Now that any ordinary person with $1,000 can invest in SolarCity’s solar bonds, the already-strong company could have access to nearly unlimited capital for continued growth and expansion.
When the company announced this week that it has established the nation’s first registered public offering of solar bonds, it was a blip on the Internet newsfeeds. But it could be tremendously impactful.
"This is very much part of the company's push to vertically integrate,” said Tim Newell, vice president of financial products for SolarCity.
This announcement falls on the heels of the launch of the company’s new solar loan program, which will eventually allow it to expand into states that don’t permit its third-party ownership model.
On top of that, SolarCity acquired Silevo, which has advanced solar technology, last year along with Paramount Solar and Zep Solar.
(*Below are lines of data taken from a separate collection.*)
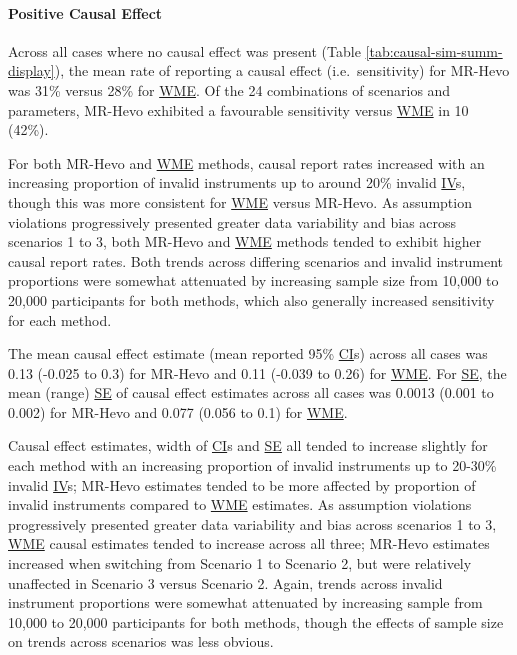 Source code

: \documentclass[
]{article}
\begin{document}
\paragraph{Positive Causal Effect}\label{positive-causal-effect}

\leavevmode\newline Across all cases where no causal effect was present (Table \ref{tab:causal-sim-summ-display}), the mean rate of reporting a causal effect (i.e.~sensitivity) for MR-Hevo was 31\% versus 28\% for \hyperref[acronyms_WME]{WME}. Of the 24 combinations of scenarios and parameters, MR-Hevo exhibited a favourable sensitivity versus \hyperref[acronyms_WME]{WME} in 10 (42\%).

For both MR-Hevo and \hyperref[acronyms_WME]{WME} methods, causal report rates increased with an increasing proportion of invalid instruments up to around 20\% invalid \hyperref[acronyms_IV]{IV}s, though this was more consistent for \hyperref[acronyms_WME]{WME} versus MR-Hevo. As assumption violations progressively presented greater data variability and bias across scenarios 1 to 3, both MR-Hevo and \hyperref[acronyms_WME]{WME} methods tended to exhibit higher causal report rates. Both trends across differing scenarios and invalid instrument proportions were somewhat attenuated by increasing sample size from 10,000 to 20,000 participants for both methods, which also generally increased sensitivity for each method.

The mean causal effect estimate (mean reported 95\% \hyperref[acronyms_CI]{CI}s) across all cases was 0.13 (-0.025 to 0.3) for MR-Hevo and 0.11 (-0.039 to 0.26) for \hyperref[acronyms_WME]{WME}. For \hyperref[acronyms_SE]{SE}, the mean (range) \hyperref[acronyms_SE]{SE} of causal effect estimates across all cases was 0.0013 (0.001 to 0.002) for MR-Hevo and 0.077 (0.056 to 0.1) for \hyperref[acronyms_WME]{WME}.

Causal effect estimates, width of \hyperref[acronyms_CI]{CI}s and \hyperref[acronyms_SE]{SE} all tended to increase slightly for each method with an increasing proportion of invalid instruments up to 20-30\% invalid \hyperref[acronyms_IV]{IV}s; MR-Hevo estimates tended to be more affected by proportion of invalid instruments compared to \hyperref[acronyms_WME]{WME} estimates. As assumption violations progressively presented greater data variability and bias across scenarios 1 to 3, \hyperref[acronyms_WME]{WME} causal estimates tended to increase across all three; MR-Hevo estimates increased when switching from Scenario 1 to Scenario 2, but were relatively unaffected in Scenario 3 versus Scenario 2. Again, trends across invalid instrument proportions were somewhat attenuated by increasing sample from 10,000 to 20,000 participants for both methods, though the effects of sample size on trends across scenarios was less obvious.
\end{document}
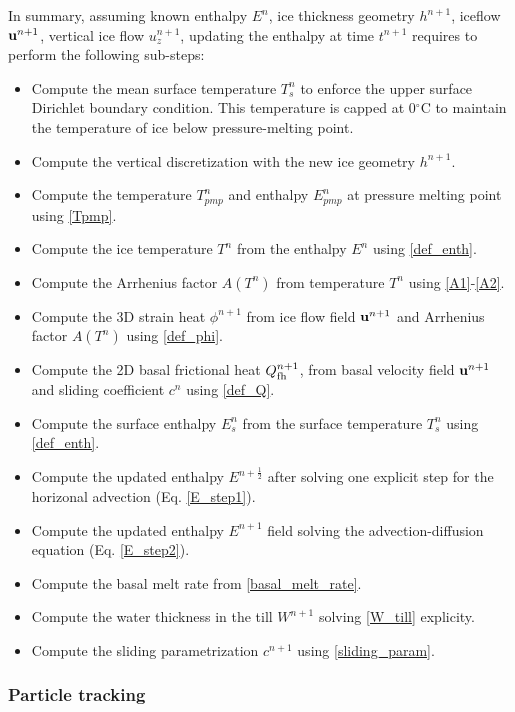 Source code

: \documentclass[gmd]{copernicus}
\begin{document}
In summary, assuming known enthalpy $E^n$, ice thickness geometry $h^{n+1}$, iceflow ${\bf u}^{n+1}$, vertical ice flow $u^{n+1}_z$, updating the enthalpy at time $t^{n+1}$ requires to perform the following sub-steps:
\begin{itemize}
\item Compute the mean surface temperature $T^n_s$ to enforce the upper surface Dirichlet boundary condition. This temperature is capped at 0$^{\circ}$C to maintain the temperature of ice below pressure-melting point.
\item Compute the vertical discretization with the new ice geometry $h^{n+1}$.
\item Compute the temperature $T_{pmp}^n$ and enthalpy $E_{pmp}^n$ at pressure melting point using \eqref{Tpmp}.
\item Compute the ice temperature $T^n$ from the enthalpy $E^n$ using \eqref{def_enth}.
\item Compute the Arrhenius factor $A(T^n)$ from temperature $T^n$ using \eqref{A1}-\eqref{A2}.
\item Compute the 3D strain heat $\phi^{n+1}$ from ice flow field ${\bf u}^{n+1}$ and Arrhenius factor $A(T^n)$ using \eqref{def_phi}.
\item Compute the 2D basal frictional heat $Q_{\rm fh}^{n+1}$, from basal velocity field ${\bf u}^{n+1}$ and sliding coefficient $c^n$ using \eqref{def_Q}.
\item Compute the surface enthalpy $E^n_s$ from the surface temperature $T^n_s$  using \eqref{def_enth}.
\item Compute the updated enthalpy $E^{n+\frac12}$ after solving one explicit step for the horizonal advection (Eq. \eqref{E_step1}).
\item Compute the updated enthalpy $E^{n+1}$ field solving the advection-diffusion equation (Eq. \eqref{E_step2}).
\item Compute the basal melt rate from \eqref{basal_melt_rate}.
\item Compute the water thickness in the till $W^{n+1}$ solving \eqref{W_till} explicity.
\item Compute the sliding parametrization $c^{n+1}$ using \eqref{sliding_param}.
\end{itemize}

\subsubsection{Particle tracking}
\label{num_particle_tracking}
\end{document}
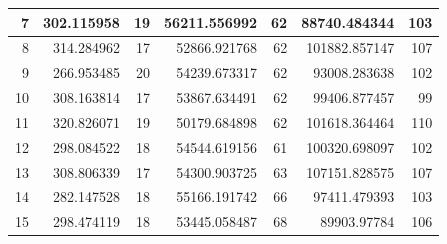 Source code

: \begin{table}
\begin{adjustwidth}{}{}
{{\begin{tabular}{|r|r|r|r|r|r|r|}
					\hline
					7                                          & 302.115958                   & 19                                    & 56211.556992                   & 62                                    & 88740.484344                 & 103                                    \\ 
					\hline
					8                                          & 314.284962                   & 17                                    & 52866.921768                   & 62                                    & 101882.857147                & 107                                    \\ 
					\hline
					9                                          & 266.953485                   & 20                                    & 54239.673317                   & 62                                    & 93008.283638                 & 102                                    \\ 
					\hline
					10                                         & 308.163814                   & 17                                    & 53867.634491                   & 62                                    & 99406.877457                 & 99                                     \\ 
					\hline
					11                                         & 320.826071                   & 19                                    & 50179.684898                   & 62                                    & 101618.364464                & 110                                    \\ 
					\hline
					12                                         & 298.084522                   & 18                                    & 54544.619156                   & 61                                    & 100320.698097                & 102                                    \\ 
					\hline
					13                                         & 308.806339                   & 17                                    & 54300.903725                   & 63                                    & 107151.828575                & 107                                    \\ 
					\hline
					14                                         & 282.147528                   & 18                                    & 55166.191742                   & 66                                    & 97411.479393                 & 103                                    \\ 
					\hline
					15                                         & 298.474119                   & 18                                    & 53445.058487                   & 68                                    & 89903.97784                  & 106                                    \\ 

\end{tabular}}}
\end{adjustwidth}
\end{table}
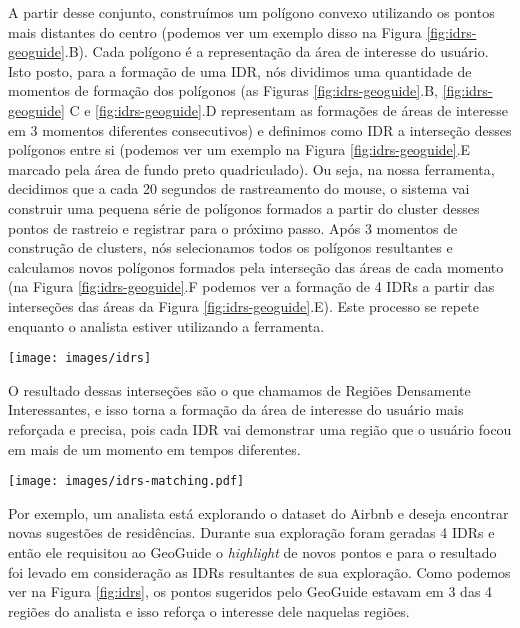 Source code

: A partir desse conjunto, construímos um polígono convexo utilizando os pontos mais distantes do centro (podemos ver um exemplo disso na Figura \ref{fig:idrs-geoguide}.B). Cada polígono é a representação da área de interesse do usuário. Isto posto, para a formação de uma IDR, nós dividimos uma quantidade de momentos de formação dos polígonos (as Figuras \ref{fig:idrs-geoguide}.B, \ref{fig:idrs-geoguide} C e \ref{fig:idrs-geoguide}.D representam as formações de áreas de interesse em 3 momentos diferentes consecutivos) e definimos como IDR a interseção desses polígonos entre si (podemos ver um exemplo na Figura \ref{fig:idrs-geoguide}.E marcado pela área de fundo preto quadriculado). Ou seja, na nossa ferramenta, decidimos que a cada 20 segundos de rastreamento do mouse, o sistema vai construir uma pequena série de polígonos formados a partir do cluster desses pontos de rastreio e registrar para o próximo passo. Após 3 momentos de construção de clusters, nós selecionamos todos os polígonos resultantes e calculamos novos polígonos formados pela interseção das áreas de cada momento (na Figura \ref{fig:idrs-geoguide}.F podemos ver a formação de 4 IDRs a partir das interseções das áreas da Figura \ref{fig:idrs-geoguide}.E). Este processo se repete enquanto o analista estiver utilizando a ferramenta.

\begin{figure*}[t]
	\centering
	\texttt{[image: images/idrs]}
	\caption{Figura do processo de construção de IDRs}
	\label{fig:idrs-geoguide}
	\vspace{-10pt}
\end{figure*}

O resultado dessas interseções são o que chamamos de Regiões Densamente Interessantes, e isso torna a formação da área de interesse do usuário mais reforçada e precisa, pois cada IDR vai demonstrar uma região que o usuário focou em mais de um momento em tempos diferentes.

\begin{figure*}[t]
	\centering
	\texttt{[image: images/idrs-matching.pdf]}
	\caption{Figura das sugestões do GeoGuide relacionadas com as IDRs do analista}
	\label{fig:idrs}
	\vspace{-10pt}
\end{figure*}

Por exemplo, um analista está explorando o dataset do Airbnb e deseja encontrar novas sugestões de residências. Durante sua exploração foram geradas 4 IDRs e então ele requisitou ao GeoGuide o \textit{highlight} de novos pontos e para o resultado foi levado em consideração as IDRs resultantes de sua exploração. Como podemos ver na Figura \ref{fig:idrs}, os pontos sugeridos pelo GeoGuide estavam em 3 das 4 regiões do analista e isso reforça o interesse dele naquelas regiões.

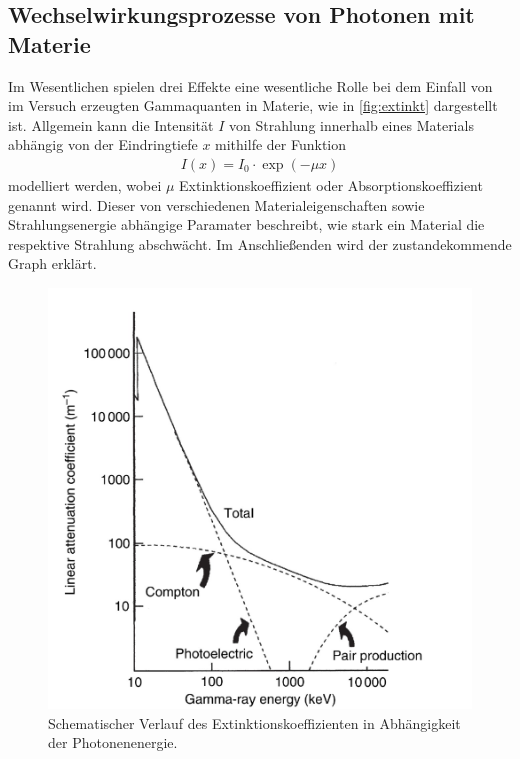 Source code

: \documentclass[12pt]{article}
\begin{document}
\subsection{Wechselwirkungsprozesse von Photonen mit Materie}
Im Wesentlichen spielen drei Effekte eine wesentliche Rolle bei dem Einfall von im Versuch erzeugten Gammaquanten in Materie, wie in \autoref{fig:extinkt} dargestellt ist.
Allgemein kann die Intensität $I$ von Strahlung innerhalb eines Materials abhängig von der Eindringtiefe $x$ mithilfe der Funktion
\begin{align}
  I(x) = I_0\cdot\exp{(-\mu x)}
\end{align}
modelliert werden, wobei $\mu$ Extinktionskoeffizient oder Absorptionskoeffizient genannt wird. Dieser von verschiedenen Materialeigenschaften sowie Strahlungsenergie abhängige Paramater beschreibt, wie stark ein Material die respektive Strahlung abschwächt.
Im Anschließenden wird der zustandekommende Graph erklärt.
\begin{figure}[H]
  \centering
  \includegraphics[scale=0.65]{Ressourcen/extinkt.png}
  \caption{Schematischer Verlauf des Extinktionskoeffizienten in Abhängigkeit der Photonenenergie\cite{gilmore}.}
  \label{fig:extinkt}
\end{figure}
\end{document}
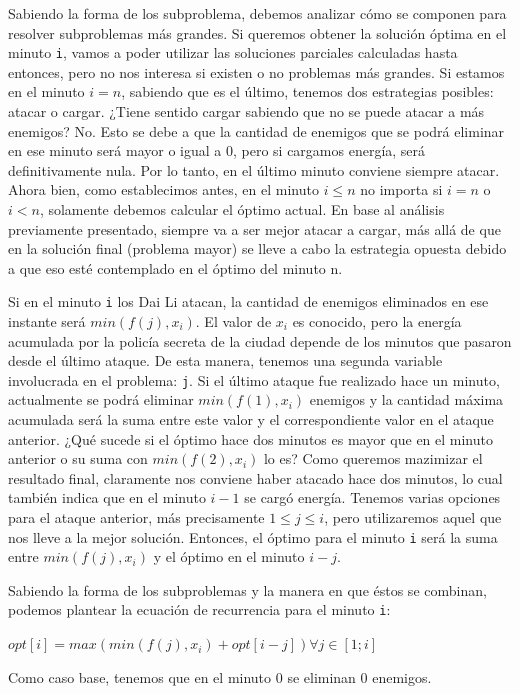 \documentclass{article}
\begin{document}
Sabiendo la forma de los subproblema, debemos analizar cómo se componen para resolver subproblemas más grandes. Si queremos obtener la solución óptima en el minuto \texttt{i}, vamos a poder utilizar las soluciones parciales calculadas hasta entonces, pero no nos interesa si existen o no problemas más grandes. Si estamos en el minuto $i = n$, sabiendo que es el último, tenemos dos estrategias posibles: atacar o cargar. ¿Tiene sentido cargar sabiendo que no se puede atacar a más enemigos? No. Esto se debe a que la cantidad de enemigos que se podrá eliminar en ese minuto será  mayor o igual a 0, pero si cargamos energía, será definitivamente nula. Por lo tanto, en el último minuto conviene siempre atacar. Ahora bien, como establecimos antes, en el minuto $i \leq n$ no importa si $i = n$ o $i < n$, solamente debemos calcular el óptimo actual. En base al análisis previamente presentado, siempre va a ser mejor atacar a cargar, más allá de que en la solución final (problema mayor) se lleve a cabo la estrategia opuesta debido a que eso esté contemplado en el óptimo del minuto n. 

Si en el minuto \texttt{i} los Dai Li atacan, la cantidad de enemigos eliminados en ese instante será $min(f(j), x_i)$. El valor de $x_i$ es conocido, pero la energía acumulada por la policía secreta de la ciudad depende de los minutos que pasaron desde el último ataque. De esta manera, tenemos una segunda variable involucrada en el problema: \texttt{j}. Si el último ataque fue realizado hace un minuto, actualmente se podrá eliminar $min(f(1), x_i)$ enemigos y la cantidad máxima acumulada será la suma entre este valor y el correspondiente valor en el ataque anterior. ¿Qué sucede si el óptimo hace dos minutos es mayor que en el minuto anterior o su suma con $min(f(2), x_i)$ lo es? Como queremos mazimizar el resultado final, claramente nos conviene haber atacado hace dos minutos, lo cual también indica que en el minuto $i - 1$ se cargó energía. Tenemos varias opciones para el ataque anterior, más precisamente $1 \leq j \leq i$, pero utilizaremos aquel que nos lleve a la mejor solución. Entonces, el óptimo para el minuto \texttt{i} será la suma entre $min(f(j), x_i)$ y el óptimo en el minuto $i - j$.

Sabiendo la forma de los subproblemas y la manera en que éstos se combinan, podemos plantear la ecuación de recurrencia para el minuto \texttt{i}:

$
opt[i] = max(min(f(j), x_i) + opt[i - j]) \forall j \in [1; i]
$

Como caso base, tenemos que en el minuto 0 se eliminan 0 enemigos.
\end{document}
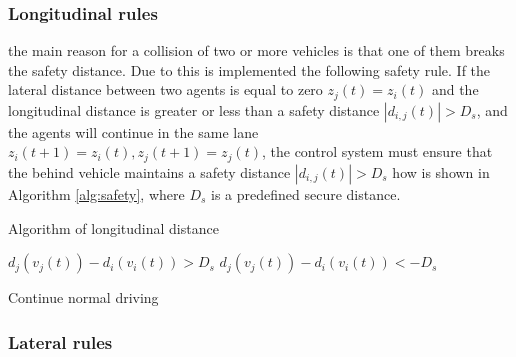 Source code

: \subsubsection{Longitudinal rules}
the main reason for a collision of two or more vehicles is that one of them breaks the safety distance. Due to this is implemented the following safety rule. If the lateral distance between two agents is equal to zero $z_j(t)=z_i(t) $ and the longitudinal distance is greater or less than a safety distance $\left| d_{i,j}(t) \right| > D_s$, and the agents will continue in the same lane $z_i(t+1) =  z_i(t), z_j(t+1) =  z_j(t)$, the control system must ensure that the behind vehicle maintains a safety distance $\left| d_{i,j}(t) \right| > D_s$ how is shown in Algorithm \ref{alg:safety}, where $D_s$ is a predefined secure distance.\\

\begin{algorithm}
\caption{Algorithm of longitudinal distance}\label{alg:safety}
\begin{algorithmic}
        \State $d_j(v_j(t)) -d_i(v_i(t)) > D_s$
        \State $d_j(v_j(t)) -d_i(v_i(t)) < -D_s$
    \Else
        
        \State Continue normal driving
    \EndIf
\EndIf

\end{algorithmic}
\end{algorithm}

\subsubsection{Lateral rules}

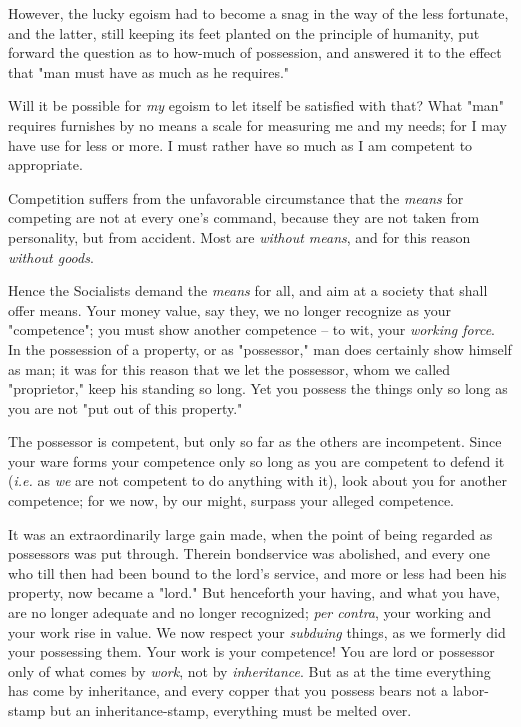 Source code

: However, the lucky egoism had to become a snag in the way of the less 
fortunate, and the latter, still keeping its feet planted on the principle of 
humanity, put forward the question as to how-much of possession, and answered 
it to the effect that "{}man must have as much as he requires."{}

Will it be possible for \textit{my} egoism to let itself be satisfied with 
that? What "{}man"{} requires furnishes by no means a scale for measuring me 
and my needs; for I may have use for less or more. I must rather have so much 
as I am competent to appropriate.

Competition suffers from the unfavorable circumstance that the \textit{means} 
for competing are not at every one's command, because they are not taken from 
personality, but from accident. Most are \textit{without means}, and for this 
reason \textit{without goods}.

Hence the Socialists demand the \textit{means} for all, and aim at a society 
that shall offer means. Your money value, say they, we no longer recognize as 
your "{}competence"{}; you must show another competence -- to wit, your 
\textit{working force}. In the possession of a property, or as 
"{}possessor,"{} man does certainly show himself as man; it was for this 
reason that we let the possessor, whom we called "{}proprietor,"{} keep his 
standing so long. Yet you possess the things only so long as you are not 
"{}put out of this property."{}

The possessor is competent, but only so far as the others are incompetent. 
Since your ware forms your competence only so long as you are competent to 
defend it (\textit{i.e.} as \textit{we} are not competent to do anything with 
it), look about you for another competence; for we now, by our might, surpass 
your alleged competence.

It was an extraordinarily large gain made, when the point of being regarded as 
possessors was put through. Therein bondservice was abolished, and every one 
who till then had been bound to the lord's service, and more or less had been 
his property, now became a "{}lord."{} But henceforth your having, and what 
you have, are no longer adequate and no longer recognized; \textit{per 
contra}, your working and your work rise in value. We now respect your 
\textit{subduing} things, as we formerly did your possessing them. Your work 
is your competence! You are lord or possessor only of what comes by 
\textit{work}, not by \textit{inheritance}. But as at the time everything has 
come by inheritance, and every copper that you possess bears not a labor-stamp 
but an inheritance-stamp, everything must be melted over.

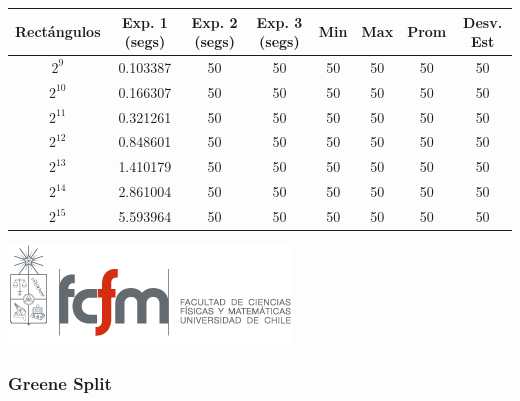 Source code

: \documentclass[letterpaper,10pt]{article}
\begin{document}
	\begin{center}

		\begin{tabular}{|c|c|c|c|c|c|c|c|}
			\hline
			Rectángulos	& Exp. 1 (segs) & Exp. 2 (segs) & Exp. 3 (segs) & Min & Max & Prom & Desv. Est\\
			\hline
			$2^{9}$ 	& 0.103387 & 50 	& 50 	& 50 	& 50 	& 50 	& 50 \\
			\hline
			$2^{10}$ 	& 0.166307 & 50 	& 50 	& 50 	& 50 	& 50 	& 50 \\
			\hline
			$2^{11}$ 	& 0.321261 & 50 	& 50 	& 50 	& 50 	& 50 	& 50 \\
			\hline
			$2^{12}$ 	& 0.848601 & 50 	& 50 	& 50 	& 50 	& 50 	& 50 \\
			\hline
			$2^{13}$ 	& 1.410179 & 50 	& 50 	& 50 	& 50 	& 50 	& 50 \\
			\hline
			$2^{14}$ 	& 2.861004 & 50 	& 50 	& 50 	& 50 	& 50 	& 50 \\
			\hline
			$2^{15}$ 	& 5.593964 & 50 	& 50 	& 50 	& 50 	& 50 	& 50 \\
			\hline
		\end{tabular}

		\includegraphics{logoFCFM.png}
	\end{center}

	\subsubsection{Greene Split}
\end{document}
And the company has plans to build the world’s largest solar panel manufacturing facility in an effort to reduce the cost of solar technology further – accelerating solar technology’s integration into the mainstream.
SolarCity grew rapidly because it made solar affordable. Its model doesn’t require any upfront payments and typically allows home and business owners to pay less for their clean energy per month than they would pay to the utility company.
The model is largely believed to be responsible for the solar industry’s explosive growth over the last five years.
But it’s a model that demands massive amounts of continuous capital. SolarCity is as much a finance company as it is a solar installer. If it’s going to grow, it needs new sources of affordable capital that can help keep the cost of its products low for consumers.
Selling solar bonds that pay individual investors 2 to 4 percent returns accomplishes that goal. It offers higher returns than a saving account, CD or money market account and cuts out the middle man that would increase borrowing costs for SolarCity.
“It will attract a wider pool of investors and should allow us to get the lowest cost capital,” Newell said. “Reducing the cost of capital goes directly to reducing the cost of solar.”
SolarCity acquired financial technology firm Common Assets in January. Newell was that company’s CEO and was immediately tasked with finding a way for average consumers to invest directly in solar bonds when he joined SolarCity.
SolarCity is not the first to offer direct investment opportunities in solar projects. Mosaic, known for crowdfunding individual solar projects, launched in 2010 and was able to open investment opportunities to average investors in 2013.
SolarCity’s bonds are different, in that investors won’t choose a specific SolarCity project or geographic area to fund. The bonds will generally support the company’s solar financing products.
The timing of SolarCity’s announcement coincides well with a growing movement toward socially responsible investing. As dozens of national and international institutions divest from fossil fuels, SolarCity is offering up an option that – at least in theory – is less risky than a direct stock investment. That timing, combined with the bonds being the only investment vehicle of their kind, could make them even more attractive than predicted – spurring growth for SolarCity.
The company is clearly lining up the dominoes. From solar technology to manufacturing, financing, installation and now direct funding, the pieces are falling into place for SolarCity to realize phenomenal growth.
Of course, if the company fails, it’s not just government or institutional investor money at stake anymore – it’s college funds and retirement accounts.